=== Begin Enclosure ===
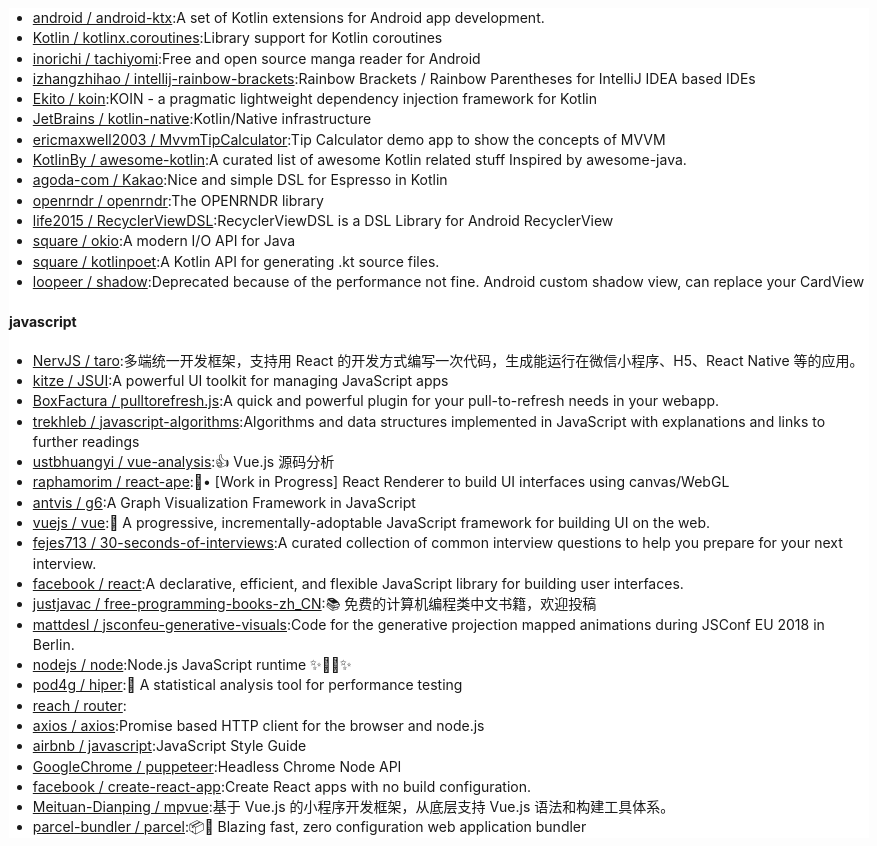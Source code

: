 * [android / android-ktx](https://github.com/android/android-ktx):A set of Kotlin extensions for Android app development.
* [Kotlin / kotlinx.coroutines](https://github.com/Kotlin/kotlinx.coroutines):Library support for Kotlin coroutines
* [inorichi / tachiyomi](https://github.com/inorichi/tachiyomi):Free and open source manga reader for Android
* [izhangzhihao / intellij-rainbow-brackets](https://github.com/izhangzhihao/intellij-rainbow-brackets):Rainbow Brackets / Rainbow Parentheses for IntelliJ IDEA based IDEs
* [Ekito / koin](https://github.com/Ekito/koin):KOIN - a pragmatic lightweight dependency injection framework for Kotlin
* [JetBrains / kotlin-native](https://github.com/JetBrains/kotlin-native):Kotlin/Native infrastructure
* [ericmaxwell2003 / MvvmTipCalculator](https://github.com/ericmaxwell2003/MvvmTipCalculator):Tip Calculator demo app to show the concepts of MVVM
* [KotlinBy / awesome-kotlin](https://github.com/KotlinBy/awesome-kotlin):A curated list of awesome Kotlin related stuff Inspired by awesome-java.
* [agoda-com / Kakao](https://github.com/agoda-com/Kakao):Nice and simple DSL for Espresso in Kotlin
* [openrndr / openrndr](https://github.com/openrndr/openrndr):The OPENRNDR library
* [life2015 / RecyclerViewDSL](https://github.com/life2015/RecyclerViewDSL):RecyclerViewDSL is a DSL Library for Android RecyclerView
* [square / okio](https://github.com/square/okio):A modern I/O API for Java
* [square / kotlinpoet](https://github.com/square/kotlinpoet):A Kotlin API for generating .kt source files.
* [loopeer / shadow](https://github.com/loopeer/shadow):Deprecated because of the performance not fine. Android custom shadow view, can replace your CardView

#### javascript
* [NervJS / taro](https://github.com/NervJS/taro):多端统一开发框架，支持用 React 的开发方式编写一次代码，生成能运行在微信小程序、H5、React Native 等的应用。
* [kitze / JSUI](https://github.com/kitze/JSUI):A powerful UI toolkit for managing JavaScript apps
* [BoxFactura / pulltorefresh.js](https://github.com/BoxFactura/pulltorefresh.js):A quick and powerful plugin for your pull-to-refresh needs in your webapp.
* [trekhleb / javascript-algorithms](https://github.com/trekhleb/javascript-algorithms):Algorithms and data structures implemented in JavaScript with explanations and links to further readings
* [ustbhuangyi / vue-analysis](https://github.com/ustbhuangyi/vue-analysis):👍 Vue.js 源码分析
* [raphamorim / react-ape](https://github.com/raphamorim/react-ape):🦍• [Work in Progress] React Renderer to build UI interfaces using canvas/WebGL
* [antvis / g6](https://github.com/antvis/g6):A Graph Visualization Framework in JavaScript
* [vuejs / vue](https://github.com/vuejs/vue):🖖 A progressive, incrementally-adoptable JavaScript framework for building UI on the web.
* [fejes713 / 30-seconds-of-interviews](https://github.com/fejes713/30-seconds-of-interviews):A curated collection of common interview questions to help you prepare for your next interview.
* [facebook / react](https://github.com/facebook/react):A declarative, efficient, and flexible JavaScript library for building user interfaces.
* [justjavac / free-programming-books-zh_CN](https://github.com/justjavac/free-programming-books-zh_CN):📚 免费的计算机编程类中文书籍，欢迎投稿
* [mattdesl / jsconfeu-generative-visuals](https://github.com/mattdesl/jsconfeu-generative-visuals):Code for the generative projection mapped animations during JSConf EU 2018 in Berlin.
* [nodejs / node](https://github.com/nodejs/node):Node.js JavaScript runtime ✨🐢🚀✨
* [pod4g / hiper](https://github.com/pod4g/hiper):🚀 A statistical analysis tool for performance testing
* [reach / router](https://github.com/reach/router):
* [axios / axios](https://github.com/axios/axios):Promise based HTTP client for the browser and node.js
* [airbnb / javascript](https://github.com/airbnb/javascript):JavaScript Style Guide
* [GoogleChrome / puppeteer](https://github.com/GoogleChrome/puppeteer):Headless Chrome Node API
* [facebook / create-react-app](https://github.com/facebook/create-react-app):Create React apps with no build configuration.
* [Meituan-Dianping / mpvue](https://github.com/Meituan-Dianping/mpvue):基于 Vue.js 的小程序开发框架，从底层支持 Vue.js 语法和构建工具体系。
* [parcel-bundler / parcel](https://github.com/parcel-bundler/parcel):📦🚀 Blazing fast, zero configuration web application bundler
=== End Enclosure ===
=== Begin Enclosure ===
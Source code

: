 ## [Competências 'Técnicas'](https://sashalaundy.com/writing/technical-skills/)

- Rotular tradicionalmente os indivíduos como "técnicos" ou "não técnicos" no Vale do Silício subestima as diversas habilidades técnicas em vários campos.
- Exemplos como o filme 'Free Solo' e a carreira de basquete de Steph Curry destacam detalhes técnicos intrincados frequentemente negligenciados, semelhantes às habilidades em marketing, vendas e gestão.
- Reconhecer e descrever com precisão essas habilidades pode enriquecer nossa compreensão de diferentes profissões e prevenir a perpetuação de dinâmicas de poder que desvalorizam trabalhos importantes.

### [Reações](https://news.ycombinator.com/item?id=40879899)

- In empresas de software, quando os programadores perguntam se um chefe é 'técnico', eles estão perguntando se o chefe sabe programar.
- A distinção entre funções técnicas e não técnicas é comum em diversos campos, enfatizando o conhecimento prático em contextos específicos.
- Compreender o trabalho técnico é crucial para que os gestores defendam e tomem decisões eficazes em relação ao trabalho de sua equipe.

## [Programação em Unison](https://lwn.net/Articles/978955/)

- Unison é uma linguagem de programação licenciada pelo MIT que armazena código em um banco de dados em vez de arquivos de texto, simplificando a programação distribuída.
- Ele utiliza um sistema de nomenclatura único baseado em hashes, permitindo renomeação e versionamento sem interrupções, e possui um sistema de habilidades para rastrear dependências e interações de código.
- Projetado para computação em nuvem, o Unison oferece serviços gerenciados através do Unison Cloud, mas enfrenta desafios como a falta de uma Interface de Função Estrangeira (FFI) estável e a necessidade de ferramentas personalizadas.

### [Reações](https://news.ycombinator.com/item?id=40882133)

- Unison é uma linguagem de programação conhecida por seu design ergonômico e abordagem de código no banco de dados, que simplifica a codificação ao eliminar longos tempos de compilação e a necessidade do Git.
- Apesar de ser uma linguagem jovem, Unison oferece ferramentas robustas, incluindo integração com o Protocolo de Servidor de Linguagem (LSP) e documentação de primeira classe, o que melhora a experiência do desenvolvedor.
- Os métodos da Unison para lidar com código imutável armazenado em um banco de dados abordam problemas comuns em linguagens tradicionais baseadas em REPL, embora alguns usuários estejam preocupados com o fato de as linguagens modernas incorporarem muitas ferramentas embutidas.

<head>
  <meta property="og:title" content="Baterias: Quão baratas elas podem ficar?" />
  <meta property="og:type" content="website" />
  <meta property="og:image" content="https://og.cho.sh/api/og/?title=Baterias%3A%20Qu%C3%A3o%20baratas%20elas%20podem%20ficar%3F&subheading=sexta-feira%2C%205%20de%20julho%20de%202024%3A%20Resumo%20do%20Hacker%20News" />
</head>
=== End Enclosure ===
» PROBLEM REQUIREMENTS
Your answer should be each line of the data that contains the word "Native", copied as it stands.

» RESULT
* [JetBrains / kotlin-native](https://github.com/JetBrains/kotlin-native):Kotlin/Native infrastructure
* [NervJS / taro](https://github.com/NervJS/taro):多端统一开发框架，支持用 React 的开发方式编写一次代码，生成能运行在微信小程序、H5、React Native 等的应用。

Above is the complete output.